24. November 2017 | 21:30 Uhr

Sauerstoffmangel : Strand wird zum Fischfriedhof

vom
Aus der Redaktion der Eckernförder Zeitung

Unzählige Fische sind am Dienstag aufgrund von Sauerstoffmangel in der Ostsee gestorben. Besonders viele junge Dorsche sind betroffen.

shz.de von
erstellt am 13.Sep.2017 | 05:34 Uhr

Eckernförde | Tausende Fische sind gestern an den Strand getrieben worden und verendet. Besonders am Hundestrand und an der Wehrtechnischen Dienststelle (WTD) 71 lagen die Kadaver haufenweise: Viele junge Dorsche, Plattfische und Meerforellen, aber auch Klippenbarsche, Sandaale, Grundeln, Garnelen und Seestichlinge. Grund dafür ist ein extremer Sauerstoffmangel im Ostseewasser. Die Mitarbeiter des Ostsee Info-Centers (OIC) maßen gestern Vormittag 0 Prozent Sauerstoffgehalt. „Das haben wir noch nie erlebt“, sagt Umweltpädagogin Ulla Grebe-Schmitz. Ein normaler Wert sei etwa 86 Prozent.
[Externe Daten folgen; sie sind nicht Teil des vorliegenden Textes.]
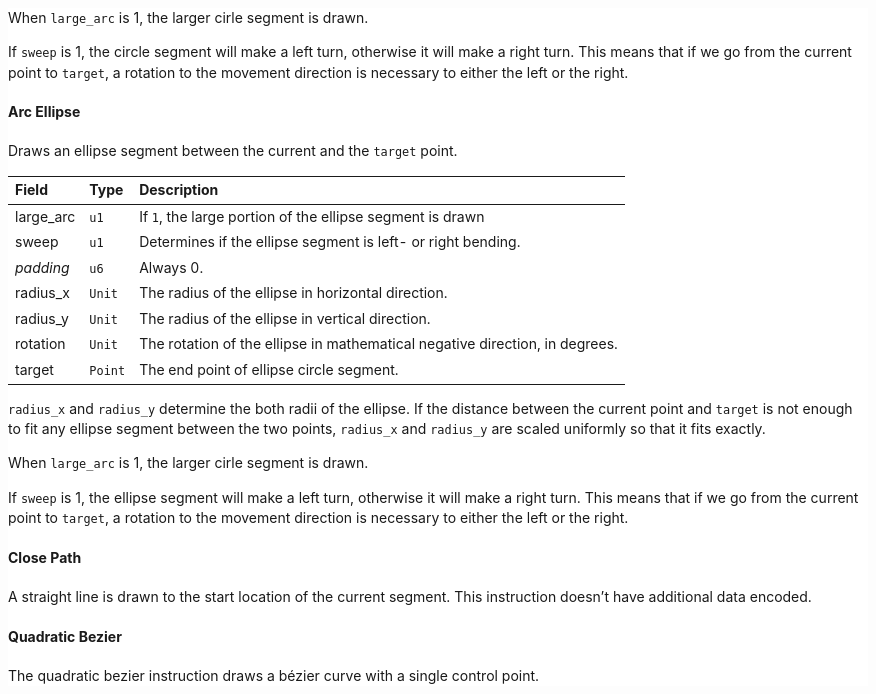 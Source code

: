 When `large_arc` is 1, the larger cirle segment is drawn.

If `sweep` is 1, the circle segment will make a left turn, otherwise it
will make a right turn. This means that if we go from the current point
to `target`, a rotation to the movement direction is necessary to either
the left or the right.

<div id="arc-ellipse">

#### Arc Ellipse

</div>

Draws an ellipse segment between the current and the `target` point.

| Field     | Type    | Description                                                                 |
|:----------|:--------|:----------------------------------------------------------------------------|
| large_arc | `u1`    | If `1`, the large portion of the ellipse segment is drawn                   |
| sweep     | `u1`    | Determines if the ellipse segment is left- or right bending.                |
| *padding* | `u6`    | Always 0.                                                                   |
| radius_x  | `Unit`  | The radius of the ellipse in horizontal direction.                          |
| radius_y  | `Unit`  | The radius of the ellipse in vertical direction.                            |
| rotation  | `Unit`  | The rotation of the ellipse in mathematical negative direction, in degrees. |
| target    | `Point` | The end point of ellipse circle segment.                                    |

`radius_x` and `radius_y` determine the both radii of the ellipse. If
the distance between the current point and `target` is not enough to fit
any ellipse segment between the two points, `radius_x` and `radius_y`
are scaled uniformly so that it fits exactly.

When `large_arc` is 1, the larger cirle segment is drawn.

If `sweep` is 1, the ellipse segment will make a left turn, otherwise it
will make a right turn. This means that if we go from the current point
to `target`, a rotation to the movement direction is necessary to either
the left or the right.

<div id="close-path">

#### Close Path

</div>

A straight line is drawn to the start location of the current segment.
This instruction doesn’t have additional data encoded.

<div id="quadratic-bezier">

#### Quadratic Bezier

</div>

The quadratic bezier instruction draws a bézier curve with a single
control point.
Als Ursache gab sie die Windverhältnisse mit einer einhergehenden Umschichtung des Wassers in der Bucht an. „Starker Südwestwind hat das Oberflächenwasser gegen das Borbyer Ufer gedrückt. Dort ist es in die Tiefe geflossen und hat das sauerstoffarme Tiefenwasser nach oben verdrängt.“

Zusätzlich sei das Ostseewasser zu nährstoffreich. „Es gibt zu viel organisches Material, so dass sich das Plankton stark vermehrt. Was jedoch nicht gefressen wird, stirbt ab und verbraucht im Fäulnisprozess Sauerstoff.“ Entsprechend extrem ist mit -193 Millivolt der sogenannte Redox-Wert, der unter anderem diesen Prozess abbildet. „So niedrig war er bislang noch nie.“

Wenn die Fische keinen Sauerstoff zum Atmen haben, schwimmen sie an die Oberfläche, wo der Sauerstoffgehalt für gewöhnlich höher ist. So konnten Passanten gestern Vormittag einen Schwarm kleiner Dorsche im Becken des Jaich-Hafens beobachten, der sich dicht unter der Wasseroberfläche hielt – ungewöhnlich, sind diese Fische doch für gewöhnlich am Meeresgrund zu finden.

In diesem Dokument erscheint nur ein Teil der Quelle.